WORK ORDER: Leave every picture out, and write out the remaining entries exactly.
===============
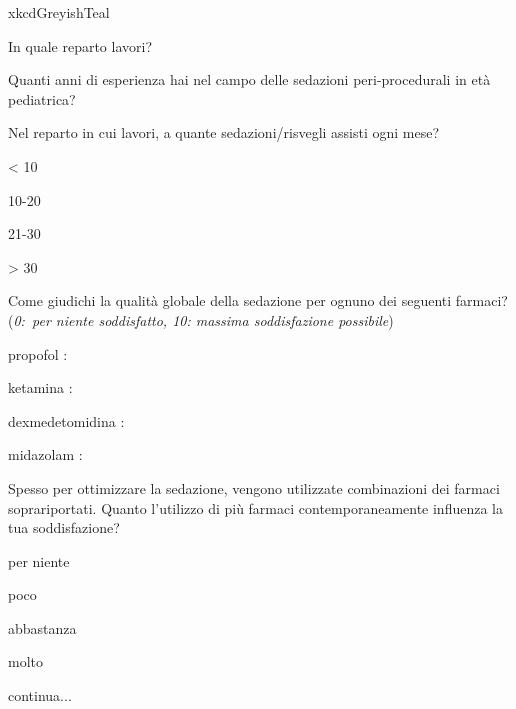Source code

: \begin{survey}{xkcdGreyishTeal}


    
       \Query In quale reparto lavori? 
       
       \Query Quanti anni di esperienza hai nel campo delle sedazioni peri-procedurali in età pediatrica? 
       
       
       \Query Nel reparto in cui lavori, a quante sedazioni/risvegli assisti ogni mese?
       \begin{Qlist}
           \item < 10
           \item 10-20
           \item 21-30
           \item > 30
       \end{Qlist}
       

       \Query Come giudichi la qualità globale della sedazione per ognuno dei seguenti farmaci? (\emph{0:~per niente soddisfatto, 10: massima soddisfazione possibile})
       
       propofol : \hfill {} 
    
       ketamina : \hfill {}
    
        dexmedetomidina : \hfill {}
    
        midazolam : \hfill {}
    
       \Query Spesso per ottimizzare la sedazione, vengono utilizzate combinazioni dei farmaci soprariportati. Quanto l'utilizzo di più farmaci contemporaneamente influenza la tua soddisfazione?
       \begin{Qlist}
           \item per niente
           \item poco
           \item abbastanza
           \item molto
       \end{Qlist}
       
       \hfill continua...
       

\end{survey}
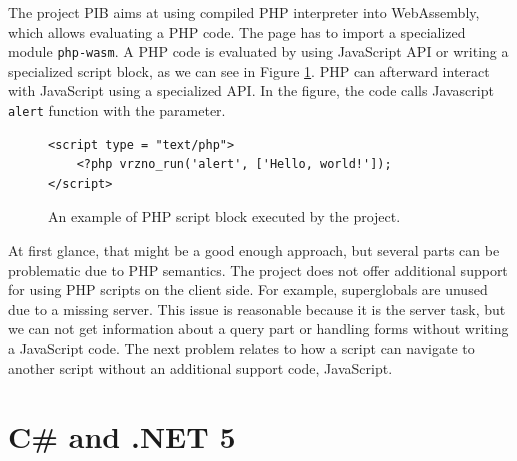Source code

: The project PIB \cite{online:pib} aims at using compiled PHP interpreter into WebAssembly, which allows evaluating a PHP code.
The page has to import a specialized module \texttt{php-wasm}. 
A PHP code is evaluated by using JavaScript API or writing a specialized script block, as we can see in Figure \ref{img03:vrzno}.
PHP can afterward interact with JavaScript using a specialized API.
In the figure, the code calls Javascript \texttt{alert} function with the parameter.
\par
\begin{figure}[t!]
\begin{lstlisting}
<script type = "text/php">
	<?php vrzno_run('alert', ['Hello, world!']);
</script>
\end{lstlisting}
\caption{An example of PHP script block executed by the project.}
\label{img03:vrzno}
\end{figure}
\par
At first glance, that might be a good enough approach, but several parts can be problematic due to PHP semantics.
The project does not offer additional support for using PHP scripts on the client side.
For example, superglobals are unused due to a missing server.
This issue is reasonable because it is the server task, but we can not get information about a query part or handling forms without writing a JavaScript code.
The next problem relates to how a script can navigate to another script without an additional support code, JavaScript.

\section{C\# and .NET 5}

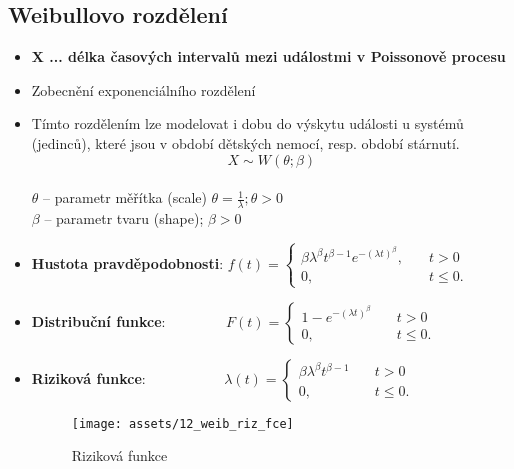\subsection{Weibullovo rozdělení}
\begin{itemize}
    \item \textbf{X ... délka časových intervalů mezi událostmi v Poissonově procesu}
    \item Zobecnění exponenciálního rozdělení
    \item Tímto rozdělením lze modelovat i dobu do výskytu události u systémů (jedinců), které jsou v období dětských nemocí, resp. období stárnutí.
          $$X \sim W(\theta;\beta)$$
          \\ $\theta$ -- parametr měřítka (scale) $\theta = \frac{1}{\lambda}; \theta > 0$ \\ $\beta$ -- parametr tvaru (shape); $\beta > 0$
    \item \textbf{Hustota pravděpodobnosti}:
          $f(t) =  \begin{cases}
                  \beta\lambda^{\beta} t^{\beta-1}e^{-(\lambda t)^{\beta}}, & \quad t > 0     \\
                  0,                                                        & \quad t \leq 0.
              \end{cases}$
    \item \textbf{Distribuční funkce}:
          $\qquad\qquad F(t) =  \begin{cases}
                  1 -  e^{-(\lambda t)^{\beta} } & \quad t > 0     \\
                  0,                             & \quad t \leq 0.
              \end{cases}$
    \item \textbf{Riziková funkce}:
          $\qquad\qquad\quad\; \lambda(t) =  \begin{cases}
                  \beta\lambda^\beta t^{\beta-1} & \quad t > 0     \\
                  0,                             & \quad t \leq 0.
              \end{cases}$
          \begin{figure}[H]
              \centering
              \texttt{[image: assets/12\_weib\_riz\_fce]}
              \caption{Riziková funkce}
          \end{figure}
\end{itemize}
===============
RESULT OF THIS EXERCISE:
Source code

: \begin{survey}{xkcdGreyishTeal}


    
       \Query In quale reparto lavori? 
       
       \Query Quanti anni di esperienza hai nel campo delle sedazioni peri-procedurali in età pediatrica? 
       
       
       \Query Nel reparto in cui lavori, a quante sedazioni/risvegli assisti ogni mese?
       \begin{Qlist}
           \item < 10
           \item 10-20
           \item 21-30
           \item > 30
       \end{Qlist}
       

       \Query Come giudichi la qualità globale della sedazione per ognuno dei seguenti farmaci? (\emph{0:~per niente soddisfatto, 10: massima soddisfazione possibile})
       
       propofol : \hfill {} 
    
       ketamina : \hfill {}
    
        dexmedetomidina : \hfill {}
    
        midazolam : \hfill {}
    
       \Query Spesso per ottimizzare la sedazione, vengono utilizzate combinazioni dei farmaci soprariportati. Quanto l'utilizzo di più farmaci contemporaneamente influenza la tua soddisfazione?
       \begin{Qlist}
           \item per niente
           \item poco
           \item abbastanza
           \item molto
       \end{Qlist}
       
       \hfill continua...
       

\end{survey}
Source code

: The project PIB \cite{online:pib} aims at using compiled PHP interpreter into WebAssembly, which allows evaluating a PHP code.
The page has to import a specialized module \texttt{php-wasm}. 
A PHP code is evaluated by using JavaScript API or writing a specialized script block, as we can see in Figure \ref{img03:vrzno}.
PHP can afterward interact with JavaScript using a specialized API.
In the figure, the code calls Javascript \texttt{alert} function with the parameter.
\par
\begin{figure}[t!]
\begin{lstlisting}
<script type = "text/php">
	<?php vrzno_run('alert', ['Hello, world!']);
</script>
\end{lstlisting}
\caption{An example of PHP script block executed by the project.}
\label{img03:vrzno}
\end{figure}
\par
At first glance, that might be a good enough approach, but several parts can be problematic due to PHP semantics.
The project does not offer additional support for using PHP scripts on the client side.
For example, superglobals are unused due to a missing server.
This issue is reasonable because it is the server task, but we can not get information about a query part or handling forms without writing a JavaScript code.
The next problem relates to how a script can navigate to another script without an additional support code, JavaScript.

\section{C\# and .NET 5}

\subsection{Weibullovo rozdělení}
\begin{itemize}
    \item \textbf{X ... délka časových intervalů mezi událostmi v Poissonově procesu}
    \item Zobecnění exponenciálního rozdělení
    \item Tímto rozdělením lze modelovat i dobu do výskytu události u systémů (jedinců), které jsou v období dětských nemocí, resp. období stárnutí.
          $$X \sim W(\theta;\beta)$$
          \\ $\theta$ -- parametr měřítka (scale) $\theta = \frac{1}{\lambda}; \theta > 0$ \\ $\beta$ -- parametr tvaru (shape); $\beta > 0$
    \item \textbf{Hustota pravděpodobnosti}:
          $f(t) =  \begin{cases}
                  \beta\lambda^{\beta} t^{\beta-1}e^{-(\lambda t)^{\beta}}, & \quad t > 0     \\
                  0,                                                        & \quad t \leq 0.
              \end{cases}$
    \item \textbf{Distribuční funkce}:
          $\qquad\qquad F(t) =  \begin{cases}
                  1 -  e^{-(\lambda t)^{\beta} } & \quad t > 0     \\
                  0,                             & \quad t \leq 0.
              \end{cases}$
    \item \textbf{Riziková funkce}:
          $\qquad\qquad\quad\; \lambda(t) =  \begin{cases}
                  \beta\lambda^\beta t^{\beta-1} & \quad t > 0     \\
                  0,                             & \quad t \leq 0.
              \end{cases}$
          \begin{figure}[H]
              \centering
              \texttt{[image: assets/12\_weib\_riz\_fce]}
              \caption{Riziková funkce}
          \end{figure}
\end{itemize}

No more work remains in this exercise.